Der "WOW-Effekt"
Immer wieder erlebe ich denselben Moment: Wir aktivieren die digitale Belegverarbeitung, verarbeiten die ersten Dokumente – und sofort kommt der große Wow-Effekt. Die Erkennung läuft sauber, Vorschläge passen, viele Belege lassen sich direkt verbuchen.
Und trotzdem nutzen viele Kanzleien und Unternehmen dieses Potenzial nicht.
Warum ist das so? Und vor allem: Wie kommt man endlich ins Tun?

Inhaltsverzeichnis
1. Warum der Einstieg so beeindruckend ist
Sobald die digitale Belegverarbeitung aktiviert ist, zeigt sie sofort ihre Stärke:
Gute OCR-Ergebnisse, passende Buchungsvorschläge und ein Workflow, der nach kurzer Prüfung direkt zur Buchung führt.
Genau dieser schnelle Nutzen macht die geringe Nutzung umso überraschender.
2. Die häufigsten Gründe, warum Anwender trotzdem nicht starten
- Fehlende Sicherheit
Viele fragen sich: „Dürfen wir das überhaupt?“
Oft wird diese Frage jedoch nicht dort gestellt, wo sie hingehört – in der Kanzleileitung.

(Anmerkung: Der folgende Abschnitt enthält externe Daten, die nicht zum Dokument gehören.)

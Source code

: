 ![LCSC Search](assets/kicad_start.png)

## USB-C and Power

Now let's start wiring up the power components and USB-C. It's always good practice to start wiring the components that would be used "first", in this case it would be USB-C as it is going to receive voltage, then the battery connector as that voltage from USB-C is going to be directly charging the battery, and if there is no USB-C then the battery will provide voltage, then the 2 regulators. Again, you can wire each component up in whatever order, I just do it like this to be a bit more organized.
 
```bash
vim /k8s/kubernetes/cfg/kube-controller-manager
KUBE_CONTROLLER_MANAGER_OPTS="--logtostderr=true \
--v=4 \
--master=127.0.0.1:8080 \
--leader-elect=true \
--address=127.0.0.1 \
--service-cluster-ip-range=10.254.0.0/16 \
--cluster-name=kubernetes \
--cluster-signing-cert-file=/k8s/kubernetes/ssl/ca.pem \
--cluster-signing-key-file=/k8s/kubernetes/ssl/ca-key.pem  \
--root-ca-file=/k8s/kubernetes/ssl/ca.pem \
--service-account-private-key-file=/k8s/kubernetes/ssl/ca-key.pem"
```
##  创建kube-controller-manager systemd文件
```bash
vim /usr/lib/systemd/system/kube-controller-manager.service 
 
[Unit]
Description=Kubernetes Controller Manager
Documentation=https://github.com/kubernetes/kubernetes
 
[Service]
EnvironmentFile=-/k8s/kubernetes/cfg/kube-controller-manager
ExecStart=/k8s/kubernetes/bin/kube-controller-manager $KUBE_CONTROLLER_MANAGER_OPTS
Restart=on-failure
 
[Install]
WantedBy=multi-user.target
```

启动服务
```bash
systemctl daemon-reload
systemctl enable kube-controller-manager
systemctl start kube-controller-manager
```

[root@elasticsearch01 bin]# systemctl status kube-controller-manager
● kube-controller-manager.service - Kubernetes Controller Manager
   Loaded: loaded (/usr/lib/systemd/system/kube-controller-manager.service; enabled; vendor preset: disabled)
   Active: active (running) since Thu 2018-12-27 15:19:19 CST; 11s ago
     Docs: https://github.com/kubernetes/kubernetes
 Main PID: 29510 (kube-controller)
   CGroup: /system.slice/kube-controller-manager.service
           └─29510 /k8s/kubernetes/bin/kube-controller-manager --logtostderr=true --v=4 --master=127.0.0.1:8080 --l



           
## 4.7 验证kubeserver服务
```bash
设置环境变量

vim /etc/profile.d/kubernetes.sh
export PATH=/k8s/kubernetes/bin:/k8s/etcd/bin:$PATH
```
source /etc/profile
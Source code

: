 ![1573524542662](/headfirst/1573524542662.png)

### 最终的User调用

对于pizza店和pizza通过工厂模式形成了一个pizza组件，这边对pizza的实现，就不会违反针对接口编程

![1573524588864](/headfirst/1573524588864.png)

Dabei lautet die Antwort meistens längst: Ja, bitte nutzen. - Technische Hürden, die keine sind
Die notwendige Dokumentenkategorie (Ein- oder Ausgangsrechnung) sorgt für Unsicherheit.
Dabei ist das in der Praxis schnell geklärt. - Gewohnheiten bremsen
Der Wunsch: Der Mandant soll alles digital liefern.
Die Realität: Die E-Rechnung wird Pflicht – und das Ausdrucken ist weder sinnvoll noch zeitgemäß.
Gewohnheiten müssen sich ändern, bevor man die Vorteile nutzen kann.
3. Der Denkfehler: „Das dauert alles zu lange
Viele glauben, die Einrichtung der digitalen Belegverarbeitung koste viel Zeit – inklusive Stammdatenpflege.
Aber das ist ein Irrtum:
Es ist kein riesiges Einführungsprojekt, sondern ein kontinuierlicher Prozess, der nebenbei wächst.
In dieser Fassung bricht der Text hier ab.